Reproduce the section of the listing that begins at the line containing "http://www.space48.com, WA3 6GA" and finishes at the line containing "https://www.zuehlke.com, M2 3AW". Include both end lines and nothing beyond them.

++++++++++++++++++++

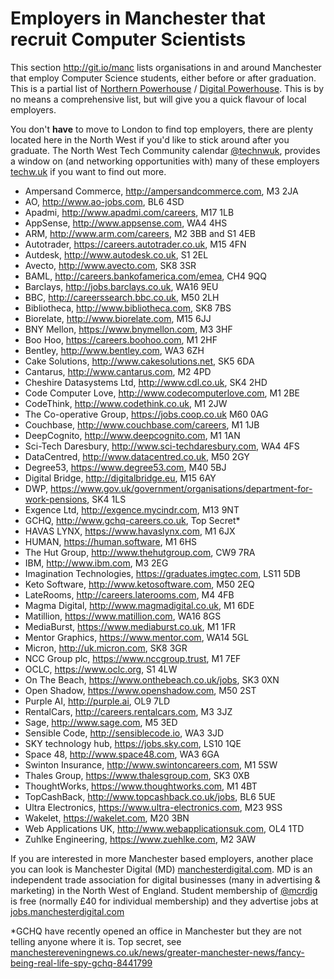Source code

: 
Employers in Manchester that recruit Computer Scientists
========================================================

This section http://git.io/manc lists organisations in and around Manchester that employ Computer Science students, either before or after graduation. This is a partial list of [Northern Powerhouse](https://en.wikipedia.org/wiki/Northern_Powerhouse) / [Digital Powerhouse](http://technorthhq.com/digital-powerhouse/). This is by no means a comprehensive list, but will give you a quick flavour of local employers.

You don't **have** to move to London to find top employers, there are plenty located here in the North West if you'd like to stick around after you graduate. The North West Tech Community calendar [@technwuk](https://twitter.com/technwuk), provides a window on (and networking opportunities with) many of these employers [techw.uk](http://technw.uk) if you want to find out more.

* Ampersand Commerce, http://ampersandcommerce.com, M3 2JA
* AO, http://www.ao-jobs.com, BL6 4SD
* Apadmi, http://www.apadmi.com/careers, M17 1LB
* AppSense, http://www.appsense.com, WA4 4HS
* ARM, http://www.arm.com/careers, M2 3BB and S1 4EB
* Autotrader, https://careers.autotrader.co.uk, M15 4FN
* Autdesk, http://www.autodesk.co.uk, S1 2EL
* Avecto, http://www.avecto.com, SK8 3SR
* BAML, http://careers.bankofamerica.com/emea, CH4 9QQ
* Barclays, http://jobs.barclays.co.uk, WA16 9EU
* BBC, http://careerssearch.bbc.co.uk, M50 2LH
* Bibliotheca, http://www.bibliotheca.com, SK8 7BS
* Biorelate, http://www.biorelate.com, M15 6JJ
* BNY Mellon, https://www.bnymellon.com, M3 3HF
* Boo Hoo, https://careers.boohoo.com, M1 2HF
* Bentley, http://www.bentley.com, WA3 6ZH
* Cake Solutions, http://www.cakesolutions.net, SK5 6DA
* Cantarus, http://www.cantarus.com, M2 4PD
* Cheshire Datasystems Ltd, http://www.cdl.co.uk, SK4 2HD
* Code Computer Love, http://www.codecomputerlove.com, M1 2BE
* CodeThink, http://www.codethink.co.uk, M1 2JW
* The Co-operative Group, https://jobs.coop.co.uk M60 0AG
* Couchbase, http://www.couchbase.com/careers, M1 1JB
* DeepCognito, http://www.deepcognito.com, M1 1AN
* Sci-Tech Daresbury, http://www.sci-techdaresbury.com, WA4 4FS
* DataCentred, http://www.datacentred.co.uk, M50 2GY
* Degree53, https://www.degree53.com, M40 5BJ
* Digital Bridge, http://digitalbridge.eu, M15 6AY
* DWP, https://www.gov.uk/government/organisations/department-for-work-pensions, SK4 1LS
* Exgence Ltd, http://exgence.mycindr.com, M13 9NT
* GCHQ, http://www.gchq-careers.co.uk, Top Secret*
* HAVAS LYNX, https://www.havaslynx.com, M1 6JX
* HUMAN, https://human.software, M1 6HS
* The Hut Group, http://www.thehutgroup.com, CW9 7RA
* IBM, http://www.ibm.com, M3 2EG
* Imagination Technologies, https://graduates.imgtec.com, LS11 5DB
* Keto Software, http://www.ketosoftware.com, M50 2EQ
* LateRooms, http://careers.laterooms.com, M4 4FB
* Magma Digital, http://www.magmadigital.co.uk, M1 6DE
* Matillion, https://www.matillion.com, WA16 8GS
* MediaBurst, https://www.mediaburst.co.uk, M1 1FR
* Mentor Graphics, https://www.mentor.com, WA14 5GL
* Micron, http://uk.micron.com, SK8 3GR
* NCC Group plc, https://www.nccgroup.trust, M1 7EF
* OCLC, https://www.oclc.org, S1 4LW
* On The Beach, https://www.onthebeach.co.uk/jobs, SK3 0XN
* Open Shadow, https://www.openshadow.com, M50 2ST
* Purple AI, http://purple.ai, OL9 7LD
* RentalCars, http://careers.rentalcars.com, M3 3JZ
* Sage, http://www.sage.com, M5 3ED
* Sensible Code, http://sensiblecode.io, WA3 3JD
* SKY technology hub, https://jobs.sky.com, LS10 1QE
* Space 48, http://www.space48.com, WA3 6GA
* Swinton Insurance, http://www.swintoncareers.com, M1 5SW
* Thales Group, https://www.thalesgroup.com, SK3 0XB
* ThoughtWorks, https://www.thoughtworks.com, M1 4BT
* TopCashBack, http://www.topcashback.co.uk/jobs, BL6 5UE
* Ultra Electronics, https://www.ultra-electronics.com, M23 9SS
* Wakelet, https://wakelet.com, M20 3BN
* Web Applications UK, http://www.webapplicationsuk.com, OL4 1TD
* Zuhlke Engineering, https://www.zuehlke.com, M2 3AW

If you are interested in more Manchester based employers, another place you can look is Manchester Digital (MD) [manchesterdigital.com](https://www.manchesterdigital.com). MD is an independent trade association for digital businesses (many in advertising & marketing) in the North West of England. Student membership of [@mcrdig](https://twitter.com/mcrdig) is free (normally £40 for individual membership) and they advertise jobs at [jobs.manchesterdigital.com](https://jobs.manchesterdigital.com)

*GCHQ have recently opened an office in Manchester but they are not telling anyone where it is. Top secret, see [manchestereveningnews.co.uk/news/greater-manchester-news/fancy-being-real-life-spy-gchq-8441799](http://www.manchestereveningnews.co.uk/news/greater-manchester-news/fancy-being-real-life-spy-gchq-8441799)
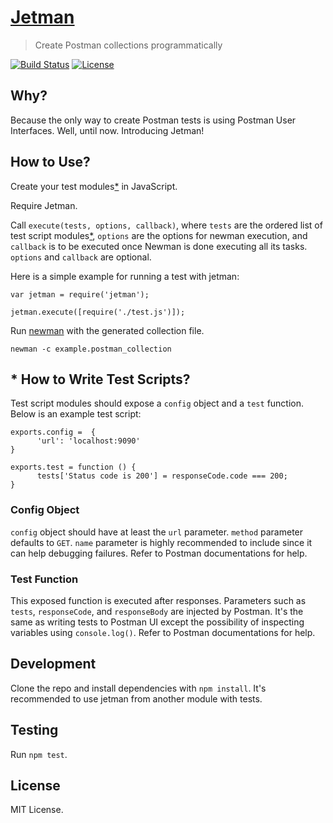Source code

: # [Jetman](https://github.com/emrehan/jetman)
> Create Postman collections programmatically

[![Build Status](https://travis-ci.com/emrehan/jetman.svg?token=6mGgqf5q8dpxwiXrxzAR&branch=master)](https://travis-ci.com/emrehan/jetman)
[![License](http://img.shields.io/:license-mit-blue.svg)](http://doge.mit-license.org)


## Why?
Because the only way to create Postman tests is using Postman User Interfaces. Well, until now. Introducing Jetman!



## How to Use?
Create your test modules[*](#-how-to-write-test-scripts) in JavaScript.

Require Jetman.

Call `execute(tests, options, callback)`, where `tests` are the ordered list of test script modules[*](#-how-to-write-test-scripts), `options` are the options for newman execution, and `callback` is to be executed once Newman is done executing all its tasks.
`options` and `callback` are optional.

Here is a simple example for running a test with jetman:

    var jetman = require('jetman');

    jetman.execute([require('./test.js')]);



Run [newman](https://www.npmjs.com/package/newman) with the generated collection file.

    newman -c example.postman_collection



## * How to Write Test Scripts?
Test script modules should expose a `config` object and a `test` function.
Below is an example test script:

    exports.config =  {
          'url': 'localhost:9090'
    }

    exports.test = function () {
          tests['Status code is 200'] = responseCode.code === 200;
    }


### Config Object
`config` object should have at least the `url` parameter. 
`method` parameter defaults to `GET`.
`name` parameter is highly recommended to include since it can help debugging failures.
Refer to Postman documentations for help.


### Test Function
This exposed function is executed after responses. 
Parameters such as `tests`, `responseCode`, and `responseBody` are injected by Postman.
It's the same as writing tests to Postman UI except the possibility of inspecting variables using `console.log()`.
Refer to Postman documentations for help.



## Development
Clone the repo and install dependencies with `npm install`.
It's recommended to use jetman from another module with tests.



## Testing
Run `npm test`.



## License
MIT License.
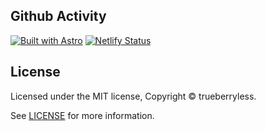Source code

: ## Github Activity

[![Built with Astro](https://astro.badg.es/v2/built-with-astro/tiny.svg)](https://astro.build)
[![Netlify Status](https://api.netlify.com/api/v1/badges/2d07c3c7-e700-47d5-b450-1965b4c5c6d7/deploy-status)](https://app.netlify.com/sites/trueberryless-github-activity/deploys)

## License

Licensed under the MIT license, Copyright © trueberryless.

See [LICENSE](/LICENSE) for more information.
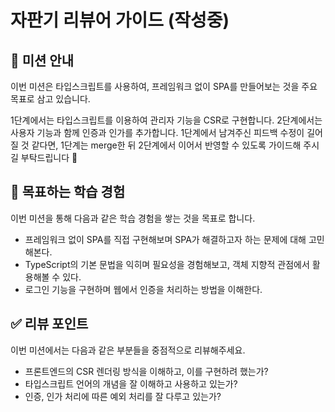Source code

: # 자판기 리뷰어 가이드 (작성중)

## 🥤 미션 안내

이번 미션은 타입스크립트를 사용하여, 프레임워크 없이 SPA를 만들어보는 것을 주요 목표로 삼고 있습니다.

1단계에서는 타입스크립트를 이용하여 관리자 기능을 CSR로 구현합니다. 2단계에서는 사용자 기능과 함께 인증과 인가를 추가합니다. 1단계에서 남겨주신 피드백 수정이 길어질 것 같다면, 1단계는 merge한 뒤 2단계에서 이어서 반영할 수 있도록 가이드해 주시길 부탁드립니다 🙏

## 📍 목표하는 학습 경험

이번 미션을 통해 다음과 같은 학습 경험을 쌓는 것을 목표로 합니다.

- 프레임워크 없이 SPA를 직접 구현해보며 SPA가 해결하고자 하는 문제에 대해 고민해본다.
- TypeScript의 기본 문법을 익히며 필요성을 경험해보고, 객체 지향적 관점에서 활용해볼 수 있다.
- 로그인 기능을 구현하며 웹에서 인증을 처리하는 방법을 이해한다.

## ✅ 리뷰 포인트

이번 미션에서는 다음과 같은 부분들을 중점적으로 리뷰해주세요.

- 프론트엔드의 CSR 렌더링 방식을 이해하고, 이를 구현하려 했는가?
- 타입스크립트 언어의 개념을 잘 이해하고 사용하고 있는가?
- 인증, 인가 처리에 따른 예외 처리를 잘 다루고 있는가?

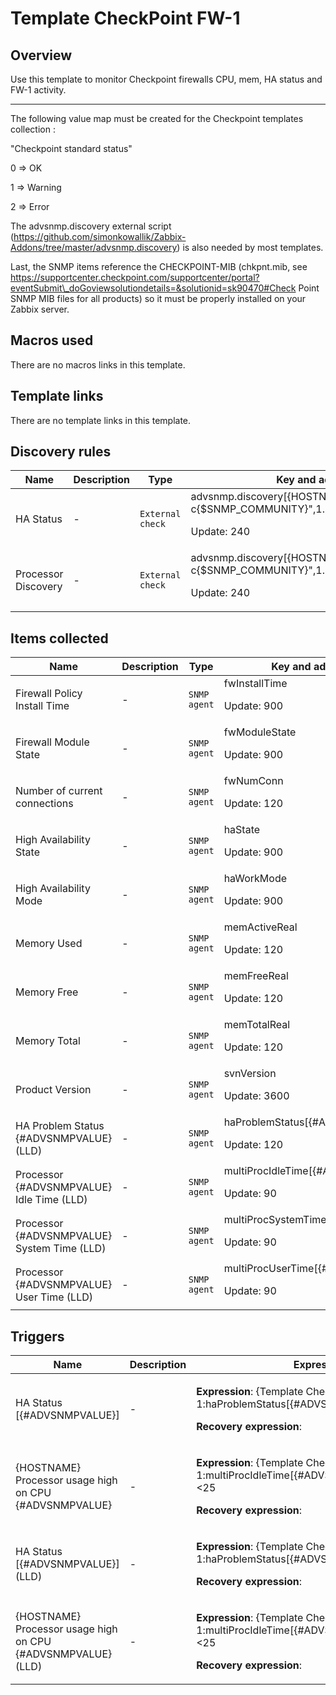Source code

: # Template CheckPoint FW-1

## Overview

Use this template to monitor Checkpoint firewalls CPU, mem, HA status and FW-1 activity.


 


****


 


The following value map must be created for the Checkpoint templates collection :


 


"Checkpoint standard status"


 


0 ⇒ OK


 


1 ⇒ Warning


 


2 ⇒ Error


 


The advsnmp.discovery external script (https://github.com/simonkowallik/Zabbix-Addons/tree/master/advsnmp.discovery) is also needed by most templates.


Last, the SNMP items reference the CHECKPOINT-MIB (chkpnt.mib, see https://supportcenter.checkpoint.com/supportcenter/portal?eventSubmit\_doGoviewsolutiondetails=&solutionid=sk90470#Check Point SNMP MIB files for all products) so it must be properly installed on your Zabbix server.

## Macros used

There are no macros links in this template.

## Template links

There are no template links in this template.

## Discovery rules

|Name|Description|Type|Key and additional info|
|----|-----------|----|----|
|HA Status|<p>-</p>|`External check`|advsnmp.discovery[{HOSTNAME},"-v2c -c{$SNMP_COMMUNITY}",1.3.6.1.4.1.2620.1.5.13.1.2,1.3]<p>Update: 240</p>|
|Processor Discovery|<p>-</p>|`External check`|advsnmp.discovery[{HOSTNAME},"-v2c -c{$SNMP_COMMUNITY}",1.3.6.1.4.1.2620.1.6.7.5.1.1,1.3]<p>Update: 240</p>|
## Items collected

|Name|Description|Type|Key and additional info|
|----|-----------|----|----|
|Firewall Policy Install Time|<p>-</p>|`SNMP agent`|fwInstallTime<p>Update: 900</p>|
|Firewall Module State|<p>-</p>|`SNMP agent`|fwModuleState<p>Update: 900</p>|
|Number of current connections|<p>-</p>|`SNMP agent`|fwNumConn<p>Update: 120</p>|
|High Availability State|<p>-</p>|`SNMP agent`|haState<p>Update: 900</p>|
|High Availability Mode|<p>-</p>|`SNMP agent`|haWorkMode<p>Update: 900</p>|
|Memory Used|<p>-</p>|`SNMP agent`|memActiveReal<p>Update: 120</p>|
|Memory Free|<p>-</p>|`SNMP agent`|memFreeReal<p>Update: 120</p>|
|Memory Total|<p>-</p>|`SNMP agent`|memTotalReal<p>Update: 120</p>|
|Product Version|<p>-</p>|`SNMP agent`|svnVersion<p>Update: 3600</p>|
|HA Problem Status {#ADVSNMPVALUE} (LLD)|<p>-</p>|`SNMP agent`|haProblemStatus[{#ADVSNMPVALUE}]<p>Update: 120</p>|
|Processor {#ADVSNMPVALUE} Idle Time (LLD)|<p>-</p>|`SNMP agent`|multiProcIdleTime[{#ADVSNMPVALUE}]<p>Update: 90</p>|
|Processor {#ADVSNMPVALUE} System Time (LLD)|<p>-</p>|`SNMP agent`|multiProcSystemTime[{#ADVSNMPVALUE}]<p>Update: 90</p>|
|Processor {#ADVSNMPVALUE} User Time (LLD)|<p>-</p>|`SNMP agent`|multiProcUserTime[{#ADVSNMPVALUE}]<p>Update: 90</p>|
## Triggers

|Name|Description|Expression|Priority|
|----|-----------|----------|--------|
|HA Status [{#ADVSNMPVALUE}]|<p>-</p>|<p>**Expression**: {Template CheckPoint FW-1:haProblemStatus[{#ADVSNMPVALUE}].str(OK)}=0</p><p>**Recovery expression**: </p>|average|
|{HOSTNAME} Processor usage high on CPU {#ADVSNMPVALUE}|<p>-</p>|<p>**Expression**: {Template CheckPoint FW-1:multiProcIdleTime[{#ADVSNMPVALUE}].avg(300)}<25</p><p>**Recovery expression**: </p>|average|
|HA Status [{#ADVSNMPVALUE}] (LLD)|<p>-</p>|<p>**Expression**: {Template CheckPoint FW-1:haProblemStatus[{#ADVSNMPVALUE}].str(OK)}=0</p><p>**Recovery expression**: </p>|average|
|{HOSTNAME} Processor usage high on CPU {#ADVSNMPVALUE} (LLD)|<p>-</p>|<p>**Expression**: {Template CheckPoint FW-1:multiProcIdleTime[{#ADVSNMPVALUE}].avg(300)}<25</p><p>**Recovery expression**: </p>|average|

++++++++++++++++++++

**Solution for this task:**
* Space 48, http://www.space48.com, WA3 6GA
* Swinton Insurance, http://www.swintoncareers.com, M1 5SW
* Thales Group, https://www.thalesgroup.com, SK3 0XB
* ThoughtWorks, https://www.thoughtworks.com, M1 4BT
* TopCashBack, http://www.topcashback.co.uk/jobs, BL6 5UE
* Ultra Electronics, https://www.ultra-electronics.com, M23 9SS
* Wakelet, https://wakelet.com, M20 3BN
* Web Applications UK, http://www.webapplicationsuk.com, OL4 1TD
* Zuhlke Engineering, https://www.zuehlke.com, M2 3AW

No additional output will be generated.